The book discusses the proper way to understand and read the Quran, in the author's view, and the relationship a Muslim should establish with their religious heritage. Laroui stated that "the main purpose of the book is to call for a thoughtful reading of religion befitting its stature. This means that the author, through the book's questions and answers, has systematically explored what has been woven around the Quranic text from the science of hadith and the Sunna, as well as the sciences built upon it, such as Kalam and philosophy. He did not overlook the connection that links the Quran to the scriptures that preceded it."

== Methodology ==
Abdallah Laroui primarily focuses on the issue of methodology when addressing the problems of Arab thought. "His approach is epistemological... particularly given his deep interest in Arab issues, especially Arab thought and heritage. The methodology Laroui employs is based on two aspects: the historicist and the foundational."

The author states at the beginning of his book:

I do not see myself as a philosopher—and who today can claim to be a philosopher? Nor do I see myself as a Mutakallim (theologian) or even a historian whose sole concern is to recall an event as it happened in a specific time and place. I have never raised the banner of philosophy, religion, or history, but rather the banner of Historicism at a time when no one accepts being associated with this school of thought due to how much it has been refuted and ridiculed.
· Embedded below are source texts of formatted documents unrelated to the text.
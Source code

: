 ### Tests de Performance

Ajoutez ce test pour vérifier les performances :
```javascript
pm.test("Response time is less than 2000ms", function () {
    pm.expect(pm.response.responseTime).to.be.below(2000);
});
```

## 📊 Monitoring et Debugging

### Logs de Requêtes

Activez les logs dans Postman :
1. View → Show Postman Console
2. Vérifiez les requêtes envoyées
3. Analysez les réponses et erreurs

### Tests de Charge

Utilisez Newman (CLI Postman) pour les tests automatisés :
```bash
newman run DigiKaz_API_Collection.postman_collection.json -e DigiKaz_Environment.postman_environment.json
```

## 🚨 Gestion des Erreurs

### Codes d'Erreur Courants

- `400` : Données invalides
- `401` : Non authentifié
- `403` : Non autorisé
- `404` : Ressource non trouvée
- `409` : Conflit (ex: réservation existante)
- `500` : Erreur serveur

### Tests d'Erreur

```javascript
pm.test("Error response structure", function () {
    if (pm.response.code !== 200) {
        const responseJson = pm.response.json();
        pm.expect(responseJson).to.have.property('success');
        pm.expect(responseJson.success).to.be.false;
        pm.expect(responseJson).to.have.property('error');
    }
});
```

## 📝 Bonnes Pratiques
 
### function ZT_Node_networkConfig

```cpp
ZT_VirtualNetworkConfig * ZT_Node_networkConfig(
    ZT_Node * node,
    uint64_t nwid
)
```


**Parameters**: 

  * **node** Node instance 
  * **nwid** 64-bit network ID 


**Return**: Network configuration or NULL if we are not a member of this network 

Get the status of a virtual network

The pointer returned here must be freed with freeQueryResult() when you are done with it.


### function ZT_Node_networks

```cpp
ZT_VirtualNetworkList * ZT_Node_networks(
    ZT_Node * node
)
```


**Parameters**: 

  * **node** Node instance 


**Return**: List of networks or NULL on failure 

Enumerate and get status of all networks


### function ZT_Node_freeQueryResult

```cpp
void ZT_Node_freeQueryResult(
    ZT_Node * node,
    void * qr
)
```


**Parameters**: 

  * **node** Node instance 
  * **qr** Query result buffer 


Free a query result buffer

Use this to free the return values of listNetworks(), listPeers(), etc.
The historicism Laroui discusses is not a speculative philosophical doctrine but an ethical stance that views history as a laboratory for ethics and, consequently, for politics. "The historicist is not as concerned with truth as with behavior, with the individual's stance among heroes. In his view, history is, first and foremost, practical knowledge."

In other words, historicism means: "discovering the societal reality that can only be truly understood from a historical perspective, for what moves society is not truth as much as it is utility."

== Book Content ==
The book is divided into several chapters that address multiple themes, most notably:

- Chapter One: The Questioner and the Respondent
- Chapter Two: Philosophers and Theologians
- Chapter Three: The Principles
- Chapter Four: Repentance and the Call
- Chapter Five: Supplication and the Covenant
- Chapter Six: Reading and Qur'an
- Chapter Seven: Sunna and Tradition
- Chapter Eight: Reform
- Conclusion: Striving and Taste

== Quotations from the Book ==

No genuine reform can be achieved without understanding the historical context of religious texts.

The Sunna is not a static collection of sayings and actions, but a social and religious phenomenon that has evolved through the ages.

The relationship between religion and modernity should not be one of conflict, but of critical and historical dialogue.

Reform requires intellectual courage to review prevailing concepts and deconstruct established assumptions.

The Quran, as a Mushaf to be browsed—a collection of letters, words, and phrases—is a material document like any other. There is no objection to subjecting it to all forms of contemporary criticism.

== Criticism ==
The book has received significant criticism. In their book رؤية نقدية لكتاب السنة والاصلاح,للدكتور عبد الله العروي (A Critical View of 'The Sunna and Reform' by Dr. Abdallah Laroui), authors Abd al-Salam Muhammad al-Bakkari and al-Siddiq Muhammad Boualam argue that Laroui's work "requires a deep critique of the falsehoods and suspicions it contains." They claim that through it, he "attempted to present the Prophetic Sunna in a form contrary to its true image, with the intent of casting doubt upon it and diminishing its status in minds and hearts." The authors stated that their critique aimed to weigh Laroui's statements "by the measure of both reason and revelation," by referring to the two primary sources of Islam—the Quran and the Sunna—as well as to Islamic history and Islamic civilization. They sought to "refute what he claimed" by presenting evidence on topics Laroui's book covers, such as the Sunna, its scholars, and how scholars have handled, understood, presented, collected, compiled, and studied it."